The decrease in NT-Pro BNP levels obtained 24 hours after the procedure was shown to correlate well with the observed favorable hemodynamic consequences of PTMC in this study. Immediate changes in BNP levels did not predict the success of procedure and we even observed an increase in the BNP concentration in most cases probably due to the additional balloon inflation attempts in LA in several patients and also BNP half-life. Serial BNP levels obtained later may be of more value in showing the parallel changes of this biomarker. Heart rhythm was not found to influence the changes in biomarker levels. BNP and NT-pro BNP changes were not found to predict success of the procedure in our study.

Limitations

This study has some limitations. The main limitation was that we did not perform serial measurement of BNP 24 hours and 48 hours after the procedure. As discussed, one may not observe sudden acute changes in BNP levels parallel to the changes in LA pressure probably due to the multiple inflation attempts and BNP half life. Also we did not correlate the number of inflation attempts with the observed increase of BNP levels right after the procedure. Hemodynamic parameters including cardiac index and pulmonary vascular resistance were not evaluated in our study.

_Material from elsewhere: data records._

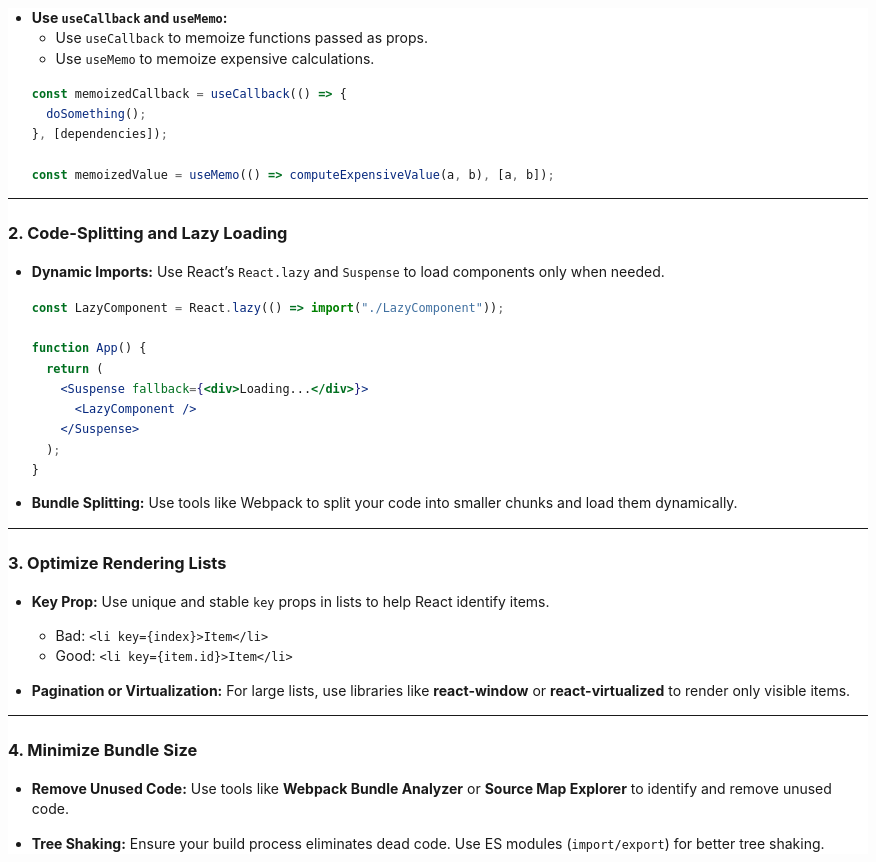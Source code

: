 - **Use `useCallback` and `useMemo`:**
  - Use `useCallback` to memoize functions passed as props.
  - Use `useMemo` to memoize expensive calculations.
  ```jsx
  const memoizedCallback = useCallback(() => {
    doSomething();
  }, [dependencies]);

  const memoizedValue = useMemo(() => computeExpensiveValue(a, b), [a, b]);
  ```

---

### 2. **Code-Splitting and Lazy Loading**
- **Dynamic Imports:**
  Use React’s `React.lazy` and `Suspense` to load components only when needed.
  ```jsx
  const LazyComponent = React.lazy(() => import("./LazyComponent"));

  function App() {
    return (
      <Suspense fallback={<div>Loading...</div>}>
        <LazyComponent />
      </Suspense>
    );
  }
  ```

- **Bundle Splitting:**
  Use tools like Webpack to split your code into smaller chunks and load them dynamically.

---

### 3. **Optimize Rendering Lists**
- **Key Prop:**
  Use unique and stable `key` props in lists to help React identify items.
  - Bad: `<li key={index}>Item</li>`
  - Good: `<li key={item.id}>Item</li>`

- **Pagination or Virtualization:**
  For large lists, use libraries like **react-window** or **react-virtualized** to render only visible items.

---

### 4. **Minimize Bundle Size**
- **Remove Unused Code:**
  Use tools like **Webpack Bundle Analyzer** or **Source Map Explorer** to identify and remove unused code.

- **Tree Shaking:**
  Ensure your build process eliminates dead code. Use ES modules (`import/export`) for better tree shaking.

Finally our study population was relatively small. Larger studies could better clarify the subject.

Ethical issues

Research ethics committee of Tabriz University of Medical Sciences reviewed and approved of the study for its scientific merit and ethical consideration. This study was registered under the thesis number 90/3-8/19.

Competing interests

Authors declare no conflict of interest in this study.